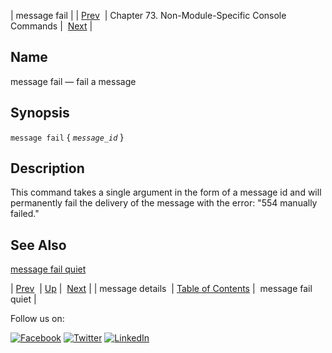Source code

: | message fail |
| [Prev](console_commands.message_details.php)  | Chapter 73. Non-Module-Specific Console Commands |  [Next](console_commands.message_fail_quiet.php) |

<a name="console_commands.message_fail"></a>
## Name

message fail — fail a message

## Synopsis

`message fail` { *`message_id`* }

<a name="idp287936"></a>
## Description

This command takes a single argument in the form of a message id and will permanently fail the delivery of the message with the error: "554 manually failed."

<a name="idp289888"></a>
## See Also

[message fail quiet](console_commands.message_fail_quiet.php "message fail quiet")

| [Prev](console_commands.message_details.php)  | [Up](console.cmds.ref.php) |  [Next](console_commands.message_fail_quiet.php) |
| message details  | [Table of Contents](index.php) |  message fail quiet |

Follow us on:

[![Facebook](https://support.messagesystems.com/images/icon-facebook.png)](http://www.facebook.com/messagesystems) [![Twitter](https://support.messagesystems.com/images/icon-twitter.png)](http://twitter.com/#!/MessageSystems) [![LinkedIn](https://support.messagesystems.com/images/icon-linkedin.png)](http://www.linkedin.com/company/message-systems)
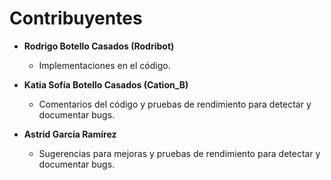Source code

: # Contribuyentes

- **Rodrigo Botello Casados (Rodribot)**
  - Implementaciones en el código.


- **Katia Sofía Botello Casados (Cation_B)**
  - Comentarios del código y pruebas de rendimiento para detectar y documentar bugs.


- **Astrid García Ramírez**
  - Sugerencias para mejoras y pruebas de rendimiento para detectar y documentar bugs.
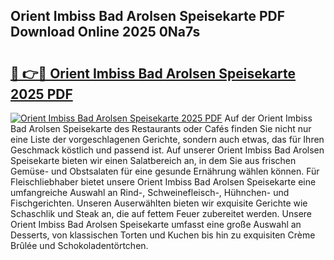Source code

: ## Orient Imbiss Bad Arolsen Speisekarte PDF Download Online 2025 0Na7s

# <h2><a href="http://gc9yn9.nevu.top/?p=Orient+Imbiss+Bad+Arolsen+Speisekarte">🔗 👉🔴 Orient Imbiss Bad Arolsen Speisekarte 2025 PDF</a></h2>

[![Orient Imbiss Bad Arolsen Speisekarte 2025 PDF](https://i.imgur.com/dBaPXMq.png)](http://gc9yn9.nevu.top/?p=Orient+Imbiss+Bad+Arolsen+Speisekarte)
Auf der Orient Imbiss Bad Arolsen Speisekarte des Restaurants oder Cafés finden Sie nicht nur eine Liste der vorgeschlagenen Gerichte, sondern auch etwas, das für Ihren Geschmack köstlich und passend ist. Auf unserer Orient Imbiss Bad Arolsen Speisekarte bieten wir einen Salatbereich an, in dem Sie aus frischen Gemüse- und Obstsalaten für eine gesunde Ernährung wählen können. Für Fleischliebhaber bietet unsere Orient Imbiss Bad Arolsen Speisekarte eine umfangreiche Auswahl an Rind-, Schweinefleisch-, Hühnchen- und Fischgerichten. Unseren Auserwählten bieten wir exquisite Gerichte wie Schaschlik und Steak an, die auf fettem Feuer zubereitet werden. Unsere Orient Imbiss Bad Arolsen Speisekarte umfasst eine große Auswahl an Desserts, von klassischen Torten und Kuchen bis hin zu exquisiten Crème Brûlée und Schokoladentörtchen.
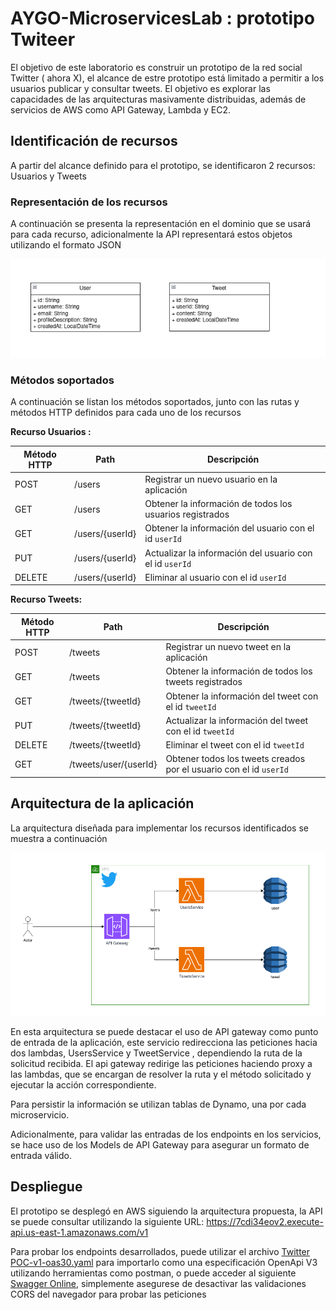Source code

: # AYGO-MicroservicesLab : prototipo Twiteer

El objetivo de este laboratorio es construir un prototipo de la red social Twitter ( ahora X),
el alcance de estre prototipo está limitado a permitir a los usuarios publicar y consultar tweets. El
objetivo es explorar las capacidades de las arquitecturas masivamente distribuidas, además de servicios de AWS
como API Gateway, Lambda y EC2.

## Identificación de recursos
A partir del alcance definido para el prototipo, se identificaron 2 recursos: Usuarios y Tweets
### Representación de los recursos
A continuación se presenta la representación en el dominio que se usará para cada recurso, adicionalmente
la API representará estos objetos utilizando el formato JSON

![domainModel.png](img%2FdomainModel.png)

### Métodos soportados
A continuación se listan los métodos soportados, junto con las rutas y métodos HTTP definidos para cada uno de los
recursos

**Recurso Usuarios :**

| Método HTTP | Path            | Descripción                                              |
|-------------|-----------------|----------------------------------------------------------|
| POST        | /users          | Registrar un nuevo usuario en la aplicación              |
| GET         | /users          | Obtener la información de todos los usuarios registrados |
| GET         | /users/{userId} | Obtener la información del usuario con el id `userId`    |
| PUT         | /users/{userId} | Actualizar la información del usuario con el id `userId` |
| DELETE      | /users/{userId} | Eliminar al usuario con el id `userId`                   |

**Recurso Tweets:**

| Método HTTP | Path                  | Descripción                                                        |
|-------------|-----------------------|--------------------------------------------------------------------|
| POST        | /tweets               | Registrar un nuevo tweet en la aplicación                          |
| GET         | /tweets               | Obtener la información de todos los tweets registrados             |
| GET         | /tweets/{tweetId}     | Obtener la información del tweet con el id `tweetId`               |
| PUT         | /tweets/{tweetId}     | Actualizar la información del tweet con el id `tweetId`            |
| DELETE      | /tweets/{tweetId}     | Eliminar el tweet con el id `tweetId`                              |
| GET         | /tweets/user/{userId} | Obtener todos los tweets creados por el usuario con el id `userId` |


## Arquitectura de la aplicación
La arquitectura diseñada para implementar los recursos identificados se muestra a continuación

![awsArchitecture.png](img%2FawsArchitecture.png)

En esta arquitectura se puede destacar el uso de API gateway como punto de entrada de la aplicación,
este servicio redirecciona las peticiones hacia dos lambdas, UsersService y TweetService , dependiendo la ruta
de la solicitud recibida. El api gateway redirige las peticiones haciendo proxy a las lambdas, que se encargan
de resolver la ruta y el método solicitado y ejecutar la acción correspondiente.

Para persistir la información se utilizan tablas de Dynamo, una por cada microservicio.

Adicionalmente, para validar las entradas de los endpoints en los servicios, se hace uso de los Models de API Gateway para
asegurar un formato de entrada válido.


## Despliegue
El prototipo se desplegó en AWS siguiendo la arquitectura propuesta, la API se puede consultar utilizando
la siguiente URL: https://7cdi34eov2.execute-api.us-east-1.amazonaws.com/v1

Para probar los endpoints desarrollados, puede utilizar el archivo [Twitter POC-v1-oas30.yaml](Twitter%20POC-v1-oas30.yaml) para
importarlo como una especificación OpenApi V3 utilizando herramientas como postman, o puede acceder al siguiente
[Swagger Online]([https://petstore.swagger.io/?url=https://raw.githubusercontent.com/Jcro15/AYGO-MicroservicesLab/main/Twitter%20POC-v1-oas30.yaml), 
simplemente asegurese de desactivar las validaciones CORS del navegador para probar las peticiones
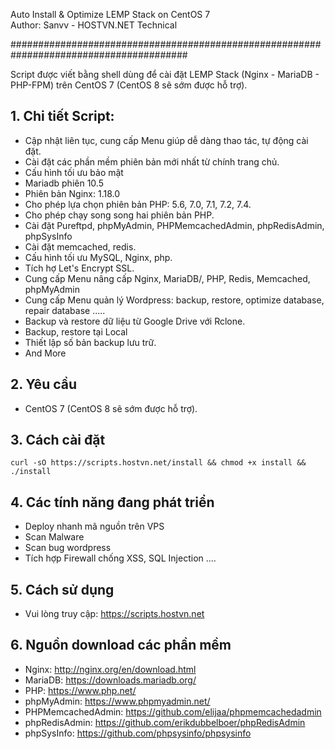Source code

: Auto Install & Optimize LEMP Stack on CentOS 7                                
Author: Sanvv - HOSTVN.NET Technical

########################################################################################

Script được viết bằng shell dùng để cài đặt LEMP Stack (Nginx - MariaDB - PHP-FPM) trên CentOS 7 (CentOS 8 sẽ sớm được hỗ trợ).

## 1. Chi tiết Script:

- Cập nhật liên tục, cung cấp Menu giúp dễ dàng thao tác, tự động cài đặt.
- Cài đặt các phần mềm phiên bản mới nhất từ chính trang chủ.
- Cấu hình tối ưu bảo mật
- Mariadb phiên 10.5
- Phiên bản Nginx: 1.18.0
- Cho phép lựa chọn phiên bản PHP: 5.6, 7.0, 7.1, 7.2, 7.4.
- Cho phép chạy song song hai phiên bản PHP.
- Cài đặt Pureftpd, phpMyAdmin, PHPMemcachedAdmin, phpRedisAdmin, phpSysInfo
- Cài đặt memcached, redis.
- Cấu hình tối ưu MySQL, Nginx, php.
- Tích hợ Let's Encrypt SSL.
- Cung cấp Menu nâng cấp Nginx, MariaDB/, PHP, Redis, Memcached, phpMyAdmin
- Cung cấp Menu quản lý Wordpress: backup, restore, optimize database, repair database .....
- Backup và restore dữ liệu từ Google Drive với Rclone.
- Backup, restore tại Local
- Thiết lập số bản backup lưu trữ.
- And More

## 2. Yêu cầu

- CentOS 7 (CentOS 8 sẽ sớm được hỗ trợ).

## 3. Cách cài đặt

`curl -sO https://scripts.hostvn.net/install && chmod +x install && ./install`

## 4. Các tính năng đang phát triển

- Deploy nhanh mã nguồn trên VPS
- Scan Malware
- Scan bug wordpress
- Tích hợp Firewall chống XSS, SQL Injection ....

## 5. Cách sử dụng

- Vui lòng truy cập: https://scripts.hostvn.net

## 6. Nguồn download các phần mềm

- Nginx: http://nginx.org/en/download.html
- MariaDB: https://downloads.mariadb.org/
- PHP: https://www.php.net/
- phpMyAdmin: https://www.phpmyadmin.net/
- PHPMemcachedAdmin: https://github.com/elijaa/phpmemcachedadmin
- phpRedisAdmin: https://github.com/erikdubbelboer/phpRedisAdmin
- phpSysInfo: https://github.com/phpsysinfo/phpsysinfo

________________________________________

- **TASK ITEM**:
For this exercise, copy each line from the listing above that has the word "objetivo".

- **TASK RESPONSE**:
El objetivo de este laboratorio es construir un prototipo de la red social Twitter ( ahora X),
objetivo es explorar las capacidades de las arquitecturas masivamente distribuidas, además de servicios de AWS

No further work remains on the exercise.